◆ EXERCISE MATERIALS ◆
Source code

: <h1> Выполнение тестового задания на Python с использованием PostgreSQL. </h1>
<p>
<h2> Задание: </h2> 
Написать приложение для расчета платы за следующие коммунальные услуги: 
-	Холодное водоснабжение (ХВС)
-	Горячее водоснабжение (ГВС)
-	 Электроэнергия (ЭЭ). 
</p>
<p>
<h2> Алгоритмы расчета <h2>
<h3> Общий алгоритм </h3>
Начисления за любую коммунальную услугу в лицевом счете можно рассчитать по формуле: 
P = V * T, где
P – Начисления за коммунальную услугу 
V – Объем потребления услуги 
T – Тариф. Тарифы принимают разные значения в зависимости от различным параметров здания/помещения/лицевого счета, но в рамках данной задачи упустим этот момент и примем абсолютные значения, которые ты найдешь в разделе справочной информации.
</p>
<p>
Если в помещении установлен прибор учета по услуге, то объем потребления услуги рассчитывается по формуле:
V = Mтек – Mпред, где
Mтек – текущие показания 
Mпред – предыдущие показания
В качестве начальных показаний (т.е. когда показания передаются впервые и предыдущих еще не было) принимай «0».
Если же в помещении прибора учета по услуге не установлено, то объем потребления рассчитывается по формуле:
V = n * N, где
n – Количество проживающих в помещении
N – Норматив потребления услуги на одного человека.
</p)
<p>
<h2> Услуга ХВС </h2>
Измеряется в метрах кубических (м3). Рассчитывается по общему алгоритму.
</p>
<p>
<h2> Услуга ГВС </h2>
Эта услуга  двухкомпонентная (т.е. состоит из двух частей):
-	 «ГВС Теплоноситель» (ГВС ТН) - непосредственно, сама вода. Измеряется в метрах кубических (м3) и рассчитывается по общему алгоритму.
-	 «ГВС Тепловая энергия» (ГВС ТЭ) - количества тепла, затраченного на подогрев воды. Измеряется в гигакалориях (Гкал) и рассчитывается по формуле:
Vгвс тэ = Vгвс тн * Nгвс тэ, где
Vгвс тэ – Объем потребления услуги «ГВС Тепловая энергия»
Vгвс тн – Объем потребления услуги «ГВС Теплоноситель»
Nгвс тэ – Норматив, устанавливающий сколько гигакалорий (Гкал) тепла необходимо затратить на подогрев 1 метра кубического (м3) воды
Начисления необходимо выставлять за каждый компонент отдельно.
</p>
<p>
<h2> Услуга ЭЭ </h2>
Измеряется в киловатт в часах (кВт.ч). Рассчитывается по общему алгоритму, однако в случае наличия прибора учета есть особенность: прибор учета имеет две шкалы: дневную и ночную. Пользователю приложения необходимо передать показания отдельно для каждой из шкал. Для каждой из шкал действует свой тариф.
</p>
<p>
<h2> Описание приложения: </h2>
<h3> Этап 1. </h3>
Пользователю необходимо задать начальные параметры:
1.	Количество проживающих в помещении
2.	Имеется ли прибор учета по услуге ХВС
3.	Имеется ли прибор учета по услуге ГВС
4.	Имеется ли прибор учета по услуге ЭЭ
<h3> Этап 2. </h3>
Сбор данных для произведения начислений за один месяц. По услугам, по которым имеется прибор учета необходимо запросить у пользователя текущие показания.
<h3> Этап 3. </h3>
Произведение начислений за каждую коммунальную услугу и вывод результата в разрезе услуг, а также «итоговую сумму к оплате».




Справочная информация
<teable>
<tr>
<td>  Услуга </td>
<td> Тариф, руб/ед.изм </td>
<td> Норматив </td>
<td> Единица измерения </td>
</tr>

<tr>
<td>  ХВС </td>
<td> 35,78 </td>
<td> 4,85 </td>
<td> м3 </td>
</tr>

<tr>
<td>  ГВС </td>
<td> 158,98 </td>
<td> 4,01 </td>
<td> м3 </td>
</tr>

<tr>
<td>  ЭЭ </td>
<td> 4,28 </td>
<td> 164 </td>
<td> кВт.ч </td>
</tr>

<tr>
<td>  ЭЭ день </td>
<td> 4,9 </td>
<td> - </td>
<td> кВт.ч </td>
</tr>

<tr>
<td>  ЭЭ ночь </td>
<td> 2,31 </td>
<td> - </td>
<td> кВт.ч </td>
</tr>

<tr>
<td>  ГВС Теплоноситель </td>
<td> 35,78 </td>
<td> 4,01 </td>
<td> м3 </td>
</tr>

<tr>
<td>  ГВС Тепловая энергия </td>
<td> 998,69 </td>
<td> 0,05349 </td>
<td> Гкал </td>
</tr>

...

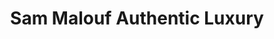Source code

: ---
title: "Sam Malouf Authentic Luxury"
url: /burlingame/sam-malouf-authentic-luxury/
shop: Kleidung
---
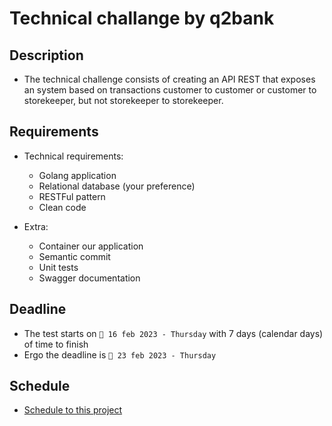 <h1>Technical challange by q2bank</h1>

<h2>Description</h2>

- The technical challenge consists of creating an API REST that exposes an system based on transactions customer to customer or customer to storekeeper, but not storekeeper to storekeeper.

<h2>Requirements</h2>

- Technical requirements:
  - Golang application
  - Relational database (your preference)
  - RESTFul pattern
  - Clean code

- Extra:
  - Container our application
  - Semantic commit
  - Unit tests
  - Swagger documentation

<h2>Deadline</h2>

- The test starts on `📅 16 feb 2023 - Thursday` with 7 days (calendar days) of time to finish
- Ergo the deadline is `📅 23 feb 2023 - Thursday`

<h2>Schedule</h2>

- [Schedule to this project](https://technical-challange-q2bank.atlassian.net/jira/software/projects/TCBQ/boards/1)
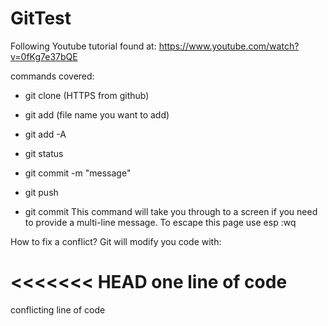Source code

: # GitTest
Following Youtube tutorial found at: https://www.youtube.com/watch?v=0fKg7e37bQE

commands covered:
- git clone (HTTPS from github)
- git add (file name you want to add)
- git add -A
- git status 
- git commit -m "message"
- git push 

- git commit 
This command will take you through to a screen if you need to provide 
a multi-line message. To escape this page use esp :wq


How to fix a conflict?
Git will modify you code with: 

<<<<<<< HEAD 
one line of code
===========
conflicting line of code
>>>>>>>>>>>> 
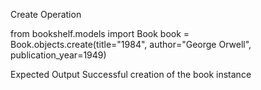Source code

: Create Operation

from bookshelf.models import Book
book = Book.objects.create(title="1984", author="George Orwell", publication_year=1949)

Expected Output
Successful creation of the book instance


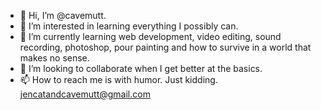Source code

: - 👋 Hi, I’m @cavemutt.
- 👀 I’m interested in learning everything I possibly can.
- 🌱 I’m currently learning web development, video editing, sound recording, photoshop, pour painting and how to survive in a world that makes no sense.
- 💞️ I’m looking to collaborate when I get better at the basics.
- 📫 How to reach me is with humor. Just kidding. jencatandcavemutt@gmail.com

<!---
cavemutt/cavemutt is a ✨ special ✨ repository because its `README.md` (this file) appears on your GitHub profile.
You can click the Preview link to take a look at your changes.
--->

◆ TRY IT ◆
Only a number should be returned: how many lines in the material contain "коммунальную"?

◆ SOLUTION FOR THIS EXERCISE ◆
3